Título: Para relator, fusão pode elevar preços em 40%
Autor: Landim, Raquel ; Inhesta, Suzana
Fonte: O Estado de São Paulo, 09/06/2011, Economia, p. B3

Carlos Ragazzo diz no Cade que a operação entre a Sadia e a Perdigão é ""danosa"" ao consumidor; julgamento foi interrompido por pedido de vista

Num dos votos mais duros da história do Conselho Administrativo de Defesa Econômica (Cade), o relator do caso Sadia-Perdigão, Carlos Ragazzo, reprovou a fusão entre as empresas, que criou a Brasil Foods. O julgamento foi suspenso pelo pedido de vista do conselheiro Ricardo Ruiz e deve ser retomado na próxima quarta-feira. Ainda faltam quatro conselheiros para votar. As ações da BRF caíram 8,14%, incluindo as operações feitas logo após o fim do pregão.

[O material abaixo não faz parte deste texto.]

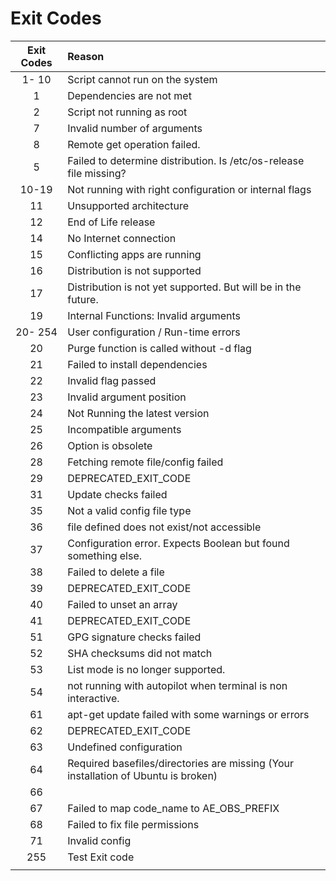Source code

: # Exit Codes

| Exit Codes | Reason                                                                             |
|:----------:|:---------------------------------------------------------------------------------- |
|   1- 10    | Script cannot run on the system                                                    |
|     1      | Dependencies are not met                                                           |
|     2      | Script not running as root                                                         |
|     7      | Invalid number of arguments                                                        |
|     8      | Remote get operation failed.                                                       |
|     5      | Failed to determine distribution. Is /etc/os-release file missing?                 |
|   10-19    | Not running with right configuration or internal flags                             |
|     11     | Unsupported architecture                                                           |
|     12     | End of Life release                                                                |
|     14     | No Internet connection                                                             |
|     15     | Conflicting apps are running                                                       |
|     16     | Distribution is not supported                                                      |
|     17     | Distribution is not yet supported. But will be in the future.                      |
|     19     | Internal Functions: Invalid arguments                                              |
|  20- 254   | User configuration / Run-time errors                                               |
|     20     | Purge function is  called without -d flag                                          |
|     21     | Failed to install dependencies                                                     |
|     22     | Invalid flag passed                                                                |
|     23     | Invalid argument position                                                          |
|     24     | Not Running the latest version                                                     |
|     25     | Incompatible arguments                                                             |
|     26     | Option is obsolete                                                                 |
|     28     | Fetching remote file/config failed                                                 |
|     29     | DEPRECATED_EXIT_CODE                                                               |
|     31     | Update checks failed                                                               |
|     35     | Not a valid config file type                                                       |
|     36     | file defined does not exist/not accessible                                         |
|     37     | Configuration error. Expects Boolean but found something else.                     |
|     38     | Failed to delete a file                                                            |
|     39     | DEPRECATED_EXIT_CODE                                                               |
|     40     | Failed to unset an array                                                           |
|     41     | DEPRECATED_EXIT_CODE                                                               |
|     51     | GPG signature checks failed                                                        |
|     52     | SHA checksums did not match                                                        |
|     53     | List mode is no longer supported.                                                  |
|     54     | not running with autopilot when terminal is non interactive.                       |
|     61     | apt-get update failed with some warnings or errors                                 |
|     62     | DEPRECATED_EXIT_CODE                                                               |
|     63     | Undefined configuration                                                            |
|     64     | Required basefiles/directories are missing (Your installation of Ubuntu is broken) |
|     66     |                                                                                    |
|     67     | Failed to map code_name to AE_OBS_PREFIX                                           |
|     68     | Failed to fix file permissions                                                     |
|     71     | Invalid config                                                                     |
|    255     | Test Exit code                                                                     |
|            |                                                                                    |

O caso vem sendo analisado há dois anos e um mês. O negócio já passou pelo Ministério da Fazenda e pela procuradoria do Cade, que o aprovaram com sérias restrições. O voto de Ragazzo é de longe o mais rígido. Ele não só rechaçou a venda apenas de marcas de "combate" (as mais populares), como também disse que é insuficiente se desfazer da Sadia - o pior cenário com que a BRF trabalhava até agora.

"A fusão poderia provocar danos severos aos consumidores, gerando aumento de preço e inflação que compromete a renda", disse Ragazzo. "Não estamos falando de artigos de luxo, mas de comida, principalmente para as classes C e D." As concentrações de mercado chegam a mais de 50% em todos os produtos, podendo atingir 90%, segundo o Cade.

"A única concorrente da Sadia sempre foi a Perdigão e vice-versa. Com a fusão, haverá o fim da rivalidade", afirmou Ragazzo. Para o relator, o caso é de uma "gravidade rara", porque pode gerar alta de 40% nos preços de presunto e salsicha. A afirmação causou furor entre alguns representantes da empresa. Nos bastidores, alegaram que até agora não houve aumento de preços acima da inflação no mercado interno.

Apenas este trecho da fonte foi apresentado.